The section of the ballot pamphlet relating to Proposition 209 is set forth in full in an appendix to this opinion. The text of Proposition 209, which was set forth in a separate section at the end of the ballot pamphlet, has been omitted from the appendix.
Elections Code section 9087 provides in relevant part: “The Legislative Analyst shall prepare an impartial analysis of the measure describing the measure and including a fiscal analysis of the measure showing the amount of any increase or decrease in revenue or cost to state or local government. . . . The analysis shall be written in clear and concise terms, so as to be easily understood by the average voter, and shall avoid the use of technical terms wherever possible. The analysis may contain background information, including the effect of the measure on existing law and the effect of enacted legislation which will become effective if the measure is adopted, and shall generally set forth in an impartial manner the information the average voter needs to adequately understand the measure. . . .”

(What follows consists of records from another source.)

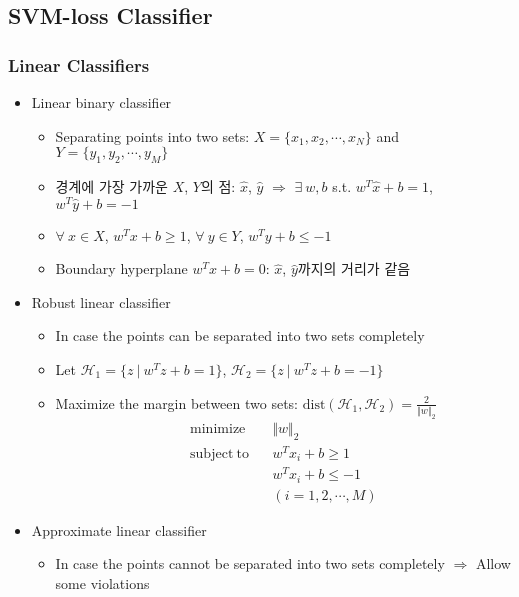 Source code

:\subsection{SVM-loss Classifier}

\subsubsection*{Linear Classifiers}
\begin{itemize}
    \item Linear binary classifier
    \begin{itemize}
        \item Separating points into two sets: $X=\{x_1,x_2,\cdots,x_N\}$ and $Y=\{y_1,y_2,\cdots,y_M\}$
        \item 경계에 가장 가까운 $X$, $Y$의 점: $\hat{x}$, $\hat{y}$ $\Rightarrow$ $\exists~w,b$ s.t. $w^T\hat{x}+b=1$, $w^T\hat{y}+b=-1$
        \item $\forall~x\in X$, $w^Tx+b\geq1$, $\forall~y\in Y$, $w^Ty+b\leq-1$
        \item Boundary hyperplane $w^Tx+b=0$: $\hat{x}$, $\hat{y}$까지의 거리가 같음
    \end{itemize}
    \item Robust linear classifier
    \begin{itemize}
        \item In case the points can be separated into two sets completely
        \item Let $\mathcal{H}_1=\{z~|~w^Tz+b=1\}$, $\mathcal{H}_2=\{z~|~w^Tz+b=-1\}$
        \item Maximize the margin between two sets: $\mathrm{dist}(\mathcal{H}_1,\mathcal{H}_2)=\frac{2}{\Vert w\Vert_2}$
        \begin{equation}\begin{aligned}
            \mathrm{minimize}~~&~~\Vert w\Vert_2 \\
            \mathrm{subject~to}~~&~~w^Tx_i+b\geq1\\
                &~~w^Tx_i+b\leq-1\\
                &~~(i=1,2,\cdots,M)
        \end{aligned}\end{equation}
    \end{itemize}
    \item Approximate linear classifier
    \begin{itemize}
        \item In case the points cannot be separated into two sets completely $\Rightarrow$ Allow some violations

\end{itemize}
\end{itemize}
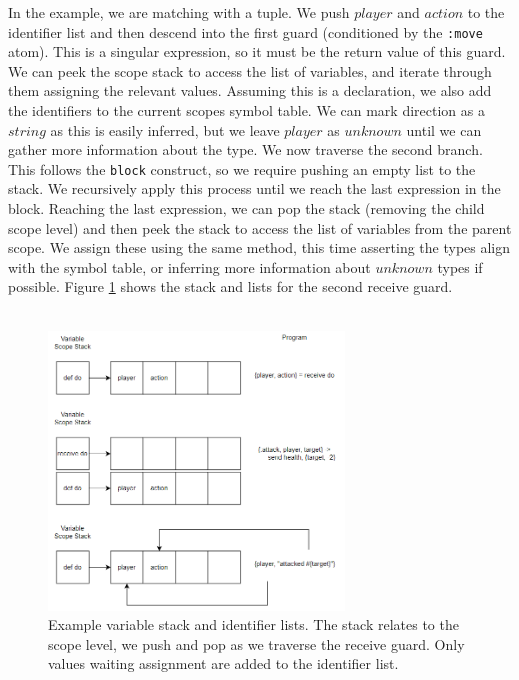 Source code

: In the example, we are matching with a tuple. We push $player$ and $action$ to the identifier list and then descend into the first guard (conditioned by the \texttt{:move} atom). This is a singular expression, so it must be the return value of this guard. We can peek the scope stack to access the list of variables, and iterate through them assigning the relevant values. Assuming this is a declaration, we also add the identifiers to the current scopes symbol table. We can mark direction as a $string$ as this is easily inferred, but we leave $player$ as $unknown$ until we can gather more information about the type. We now traverse the second branch. This follows the \texttt{block} construct, so we require pushing an empty list to the stack. We recursively apply this process until we reach the last expression in the block. Reaching the last expression, we can pop the stack (removing the child scope level) and then peek the stack to access the list of variables from the parent scope. We assign these using the same method, this time asserting the types align with the symbol table, or inferring more information about $unknown$ types if possible. Figure \ref{fig:scope_hierarchy2} shows the stack and lists for the second receive guard.\\ \\
\begin{figure}[h]
    \centering
    \includegraphics[width=0.7\textwidth]{images/var_stack.png}
    \caption{Example variable stack and identifier lists. The stack relates to the scope level, we push and pop as we traverse the receive guard. Only values waiting assignment are added to the identifier list.}
    \label{fig:scope_hierarchy2}
\end{figure}

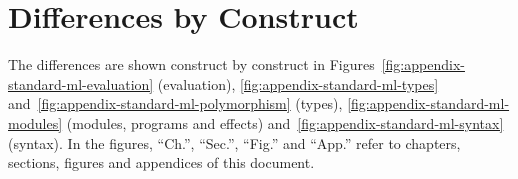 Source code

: \section{Differences by Construct}

The differences are shown construct by construct in
Figures~\ref{fig:appendix-standard-ml-evaluation} (evaluation),
\ref{fig:appendix-standard-ml-types} and~\ref{fig:appendix-standard-ml-polymorphism}
(types), \ref{fig:appendix-standard-ml-modules} (modules, programs and
effects) and~\ref{fig:appendix-standard-ml-syntax} (syntax). In the figures,
``Ch.'', ``Sec.'', ``Fig.'' and ``App.'' refer to chapters, sections, figures
and appendices of this document.

\newcommand{\smlcmphead}{%
  \textbf{Feature} & \textbf{Standard ML} & \textbf{Elm (this definition)} &
  \textbf{Where defined here}\\ \hline}
\newenvironment{smlcmp}{%
  \small
  \begin{tabular}{@{}>{\raggedright\arraybackslash}p{0.15\textwidth}%
                    >{\raggedright\arraybackslash}p{0.26\textwidth}%
                    >{\raggedright\arraybackslash}p{0.30\textwidth}%
                    >{\raggedright\arraybackslash}p{0.17\textwidth}@{}}
  \smlcmphead}%
  {\end{tabular}}

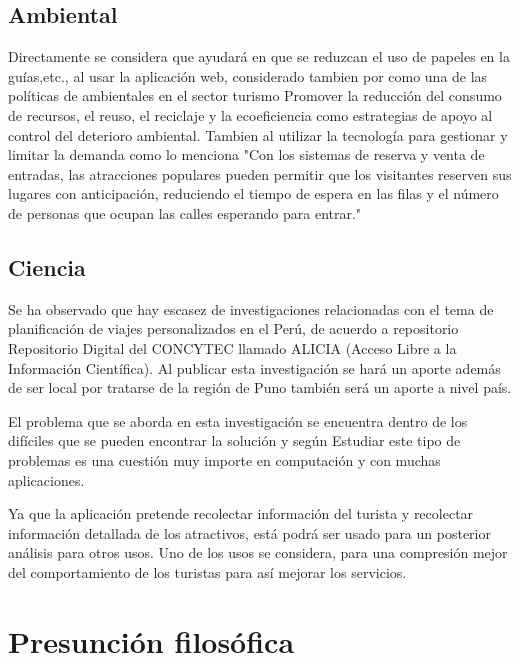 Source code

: \subsection{Ambiental}
Directamente se considera que ayudará en que se reduzcan el uso de papeles en la guías,etc., al usar la aplicación web, considerado tambien por  como una de las políticas de ambientales en el sector turismo Promover la reducción del consumo de recursos, el reuso, el reciclaje y la ecoeficiencia como estrategias de apoyo al control del deterioro ambiental.  Tambien al utilizar la tecnología para gestionar y limitar la demanda como lo menciona  "Con los sistemas de reserva y venta de entradas, las atracciones populares pueden permitir que los visitantes reserven sus lugares con anticipación, reduciendo el tiempo de espera en las filas y el número de personas que ocupan las calles esperando para entrar."
\subsection{Ciencia}
Se ha observado que hay escasez de investigaciones relacionadas con el tema de planificación de viajes personalizados en el Perú, de acuerdo a repositorio Repositorio Digital del CONCYTEC llamado ALICIA (Acceso Libre a la Información Científica). Al publicar esta investigación se hará un aporte además de ser local por tratarse de la región de Puno también será un aporte a nivel país.

El problema que se aborda en esta investigación se encuentra dentro de los difíciles que se pueden encontrar la solución y según  Estudiar este tipo de problemas es una cuestión muy importe en computación y con muchas aplicaciones.

Ya que la aplicación pretende recolectar información del turista y recolectar información detallada de los atractivos, está podrá ser usado para un posterior análisis para otros usos. Uno de los usos se considera, para una compresión mejor del comportamiento de los turistas para así mejorar los servicios.
\section{Presunción filosófica}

Although the terms of the program do not further explain the circumstances under which a prime contractor will be found not to have negotiated in good faith or a contractor’s rejection of an MBE/WBE subcontractor’s proposal will be found to be unjustifiable, the record indicates that the city interprets these requirements simply as prohibiting a prime contractor from rejecting a subcontractor’s proposal on the basis of race, gender, or one of the other prohibited bases.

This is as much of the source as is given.